— REQUIRED ACTION —
Search the data for the word "modifications". Reproduce every line where it is found.

(Data excerpts)
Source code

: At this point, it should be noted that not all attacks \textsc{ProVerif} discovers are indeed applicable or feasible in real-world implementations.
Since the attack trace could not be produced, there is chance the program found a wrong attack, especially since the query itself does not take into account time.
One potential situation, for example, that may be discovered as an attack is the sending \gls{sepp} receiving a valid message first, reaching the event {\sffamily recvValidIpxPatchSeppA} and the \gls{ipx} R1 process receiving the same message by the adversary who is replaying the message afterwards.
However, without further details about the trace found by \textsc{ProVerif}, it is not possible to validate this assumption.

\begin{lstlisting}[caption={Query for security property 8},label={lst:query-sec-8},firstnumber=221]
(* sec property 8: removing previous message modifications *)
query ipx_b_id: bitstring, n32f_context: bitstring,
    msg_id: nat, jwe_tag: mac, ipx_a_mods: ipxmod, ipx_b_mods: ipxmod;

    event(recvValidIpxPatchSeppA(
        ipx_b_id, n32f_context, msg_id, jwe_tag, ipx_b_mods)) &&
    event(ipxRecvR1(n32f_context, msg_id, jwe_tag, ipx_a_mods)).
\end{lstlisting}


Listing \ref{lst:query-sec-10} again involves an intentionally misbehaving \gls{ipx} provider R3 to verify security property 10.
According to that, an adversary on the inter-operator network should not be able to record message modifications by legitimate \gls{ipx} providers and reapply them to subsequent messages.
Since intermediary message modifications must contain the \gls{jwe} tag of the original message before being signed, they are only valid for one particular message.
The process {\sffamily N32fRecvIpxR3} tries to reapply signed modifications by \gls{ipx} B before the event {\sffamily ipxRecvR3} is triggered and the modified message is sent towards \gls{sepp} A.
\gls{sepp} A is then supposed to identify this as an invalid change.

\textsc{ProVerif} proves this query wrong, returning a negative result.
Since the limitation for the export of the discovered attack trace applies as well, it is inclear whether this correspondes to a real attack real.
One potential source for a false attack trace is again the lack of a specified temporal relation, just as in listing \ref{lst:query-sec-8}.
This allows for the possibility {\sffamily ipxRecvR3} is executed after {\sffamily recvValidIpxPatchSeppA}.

— SOLUTION —
(* sec property 8: removing previous message modifications *)
According to that, an adversary on the inter-operator network should not be able to record message modifications by legitimate \gls{ipx} providers and reapply them to subsequent messages.
Since intermediary message modifications must contain the \gls{jwe} tag of the original message before being signed, they are only valid for one particular message.
The process {\sffamily N32fRecvIpxR3} tries to reapply signed modifications by \gls{ipx} B before the event {\sffamily ipxRecvR3} is triggered and the modified message is sent towards \gls{sepp} A.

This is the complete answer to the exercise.